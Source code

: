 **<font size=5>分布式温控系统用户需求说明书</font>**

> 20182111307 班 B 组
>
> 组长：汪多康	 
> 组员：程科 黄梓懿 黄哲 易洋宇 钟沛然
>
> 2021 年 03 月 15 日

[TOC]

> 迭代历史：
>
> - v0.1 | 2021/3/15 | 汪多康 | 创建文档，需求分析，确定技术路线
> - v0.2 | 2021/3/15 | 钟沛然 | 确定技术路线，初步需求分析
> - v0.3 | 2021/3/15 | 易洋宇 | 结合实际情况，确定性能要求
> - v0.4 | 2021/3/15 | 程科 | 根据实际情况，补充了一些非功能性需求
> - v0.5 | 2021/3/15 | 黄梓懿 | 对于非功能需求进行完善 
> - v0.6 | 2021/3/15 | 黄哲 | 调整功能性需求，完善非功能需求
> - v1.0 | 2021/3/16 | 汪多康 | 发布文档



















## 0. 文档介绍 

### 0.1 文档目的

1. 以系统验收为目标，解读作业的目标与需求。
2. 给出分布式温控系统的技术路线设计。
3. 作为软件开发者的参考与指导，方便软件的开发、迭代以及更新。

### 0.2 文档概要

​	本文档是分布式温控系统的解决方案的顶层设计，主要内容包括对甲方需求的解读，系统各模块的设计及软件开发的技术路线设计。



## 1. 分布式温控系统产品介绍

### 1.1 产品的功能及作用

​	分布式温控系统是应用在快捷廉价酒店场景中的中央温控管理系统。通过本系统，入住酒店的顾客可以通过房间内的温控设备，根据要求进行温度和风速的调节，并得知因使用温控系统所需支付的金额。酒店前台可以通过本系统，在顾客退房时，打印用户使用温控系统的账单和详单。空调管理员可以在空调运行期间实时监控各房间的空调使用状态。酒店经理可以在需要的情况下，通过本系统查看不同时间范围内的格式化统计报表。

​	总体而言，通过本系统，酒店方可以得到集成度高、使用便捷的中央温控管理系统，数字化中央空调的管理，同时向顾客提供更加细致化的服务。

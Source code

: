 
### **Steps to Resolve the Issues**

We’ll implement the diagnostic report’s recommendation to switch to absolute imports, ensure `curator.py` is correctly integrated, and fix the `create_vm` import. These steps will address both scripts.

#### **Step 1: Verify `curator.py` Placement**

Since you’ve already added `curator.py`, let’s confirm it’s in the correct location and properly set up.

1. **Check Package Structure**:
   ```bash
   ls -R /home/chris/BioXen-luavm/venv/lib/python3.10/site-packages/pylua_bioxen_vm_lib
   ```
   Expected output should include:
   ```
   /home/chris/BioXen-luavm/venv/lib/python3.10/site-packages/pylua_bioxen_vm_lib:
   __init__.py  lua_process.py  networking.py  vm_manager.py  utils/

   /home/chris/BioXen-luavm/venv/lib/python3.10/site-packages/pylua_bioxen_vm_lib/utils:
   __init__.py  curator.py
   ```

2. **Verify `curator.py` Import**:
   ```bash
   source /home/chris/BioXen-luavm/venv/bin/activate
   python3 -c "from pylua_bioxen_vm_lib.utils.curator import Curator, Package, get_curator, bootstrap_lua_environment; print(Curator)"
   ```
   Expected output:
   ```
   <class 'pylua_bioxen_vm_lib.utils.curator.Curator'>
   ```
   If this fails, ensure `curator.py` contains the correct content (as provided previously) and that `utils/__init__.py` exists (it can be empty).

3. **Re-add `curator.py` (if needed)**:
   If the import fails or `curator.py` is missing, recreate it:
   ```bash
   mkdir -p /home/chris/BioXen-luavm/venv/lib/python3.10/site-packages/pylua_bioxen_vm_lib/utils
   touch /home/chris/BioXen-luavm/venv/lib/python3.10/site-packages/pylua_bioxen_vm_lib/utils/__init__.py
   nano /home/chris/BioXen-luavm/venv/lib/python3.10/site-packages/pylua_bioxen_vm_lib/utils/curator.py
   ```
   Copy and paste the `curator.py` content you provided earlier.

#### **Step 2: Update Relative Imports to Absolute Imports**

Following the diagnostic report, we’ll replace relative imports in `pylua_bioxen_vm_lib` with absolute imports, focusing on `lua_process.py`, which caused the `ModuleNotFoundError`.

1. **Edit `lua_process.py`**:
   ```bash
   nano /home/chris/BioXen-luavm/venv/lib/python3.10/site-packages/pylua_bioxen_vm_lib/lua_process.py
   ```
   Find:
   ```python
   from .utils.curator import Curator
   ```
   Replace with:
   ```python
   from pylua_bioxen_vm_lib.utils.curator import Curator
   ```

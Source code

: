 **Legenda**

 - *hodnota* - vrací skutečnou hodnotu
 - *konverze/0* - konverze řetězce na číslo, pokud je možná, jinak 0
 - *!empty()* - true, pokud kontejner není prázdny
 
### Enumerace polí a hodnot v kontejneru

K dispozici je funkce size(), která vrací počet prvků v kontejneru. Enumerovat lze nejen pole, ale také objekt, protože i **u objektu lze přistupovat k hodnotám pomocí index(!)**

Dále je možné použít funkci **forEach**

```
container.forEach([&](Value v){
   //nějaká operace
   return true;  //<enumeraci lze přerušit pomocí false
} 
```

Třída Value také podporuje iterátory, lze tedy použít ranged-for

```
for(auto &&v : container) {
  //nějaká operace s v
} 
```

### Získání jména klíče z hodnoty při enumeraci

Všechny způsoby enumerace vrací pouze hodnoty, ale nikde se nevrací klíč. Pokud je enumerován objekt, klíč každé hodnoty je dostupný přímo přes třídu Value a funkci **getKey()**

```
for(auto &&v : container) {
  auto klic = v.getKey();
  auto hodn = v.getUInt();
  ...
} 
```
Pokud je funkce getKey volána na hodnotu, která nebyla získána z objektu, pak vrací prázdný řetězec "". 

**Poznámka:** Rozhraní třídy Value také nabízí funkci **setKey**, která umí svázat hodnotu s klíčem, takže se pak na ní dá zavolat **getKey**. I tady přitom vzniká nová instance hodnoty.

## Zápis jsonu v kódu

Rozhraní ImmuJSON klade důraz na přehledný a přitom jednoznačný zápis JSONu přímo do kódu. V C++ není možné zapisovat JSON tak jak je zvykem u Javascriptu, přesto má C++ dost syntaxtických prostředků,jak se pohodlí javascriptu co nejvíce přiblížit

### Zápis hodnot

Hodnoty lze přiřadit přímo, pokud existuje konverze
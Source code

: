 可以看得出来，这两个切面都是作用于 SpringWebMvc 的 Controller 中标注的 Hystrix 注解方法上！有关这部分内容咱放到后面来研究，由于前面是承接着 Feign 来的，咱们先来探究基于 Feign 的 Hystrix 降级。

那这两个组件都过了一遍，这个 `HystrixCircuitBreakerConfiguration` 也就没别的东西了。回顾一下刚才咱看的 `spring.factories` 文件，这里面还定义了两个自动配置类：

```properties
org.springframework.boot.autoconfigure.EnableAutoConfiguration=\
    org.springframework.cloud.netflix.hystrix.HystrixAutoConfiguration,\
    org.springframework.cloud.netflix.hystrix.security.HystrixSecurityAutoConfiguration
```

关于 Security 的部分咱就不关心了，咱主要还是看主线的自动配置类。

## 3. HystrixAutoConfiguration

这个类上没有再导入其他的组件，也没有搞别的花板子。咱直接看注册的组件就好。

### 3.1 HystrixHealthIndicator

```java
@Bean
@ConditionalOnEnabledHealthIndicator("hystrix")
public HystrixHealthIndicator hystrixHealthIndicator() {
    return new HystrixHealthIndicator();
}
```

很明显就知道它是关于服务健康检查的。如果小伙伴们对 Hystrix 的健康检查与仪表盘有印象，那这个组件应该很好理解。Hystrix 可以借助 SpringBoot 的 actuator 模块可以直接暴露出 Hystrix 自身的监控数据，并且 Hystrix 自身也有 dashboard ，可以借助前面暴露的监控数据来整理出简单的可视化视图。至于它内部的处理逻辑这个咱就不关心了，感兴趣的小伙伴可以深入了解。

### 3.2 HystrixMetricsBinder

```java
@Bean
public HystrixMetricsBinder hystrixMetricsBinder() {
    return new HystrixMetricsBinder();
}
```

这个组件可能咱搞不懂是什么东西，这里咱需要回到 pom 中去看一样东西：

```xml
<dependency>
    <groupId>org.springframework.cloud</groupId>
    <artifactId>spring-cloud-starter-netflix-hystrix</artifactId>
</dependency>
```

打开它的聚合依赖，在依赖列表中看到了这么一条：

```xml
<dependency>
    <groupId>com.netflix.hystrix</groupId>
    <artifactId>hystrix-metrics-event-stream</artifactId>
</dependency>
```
....
• [WHAT THE TASK ASKS] From the entries above, copy each line that holds "také".

• [RESULT]
K dispozici je funkce size(), která vrací počet prvků v kontejneru. Enumerovat lze nejen pole, ale také objekt, protože i **u objektu lze přistupovat k hodnotám pomocí index(!)**
Třída Value také podporuje iterátory, lze tedy použít ranged-for
**Poznámka:** Rozhraní třídy Value také nabízí funkci **setKey**, která umí svázat hodnotu s klíčem, takže se pak na ní dá zavolat **getKey**. I tady přitom vzniká nová instance hodnoty.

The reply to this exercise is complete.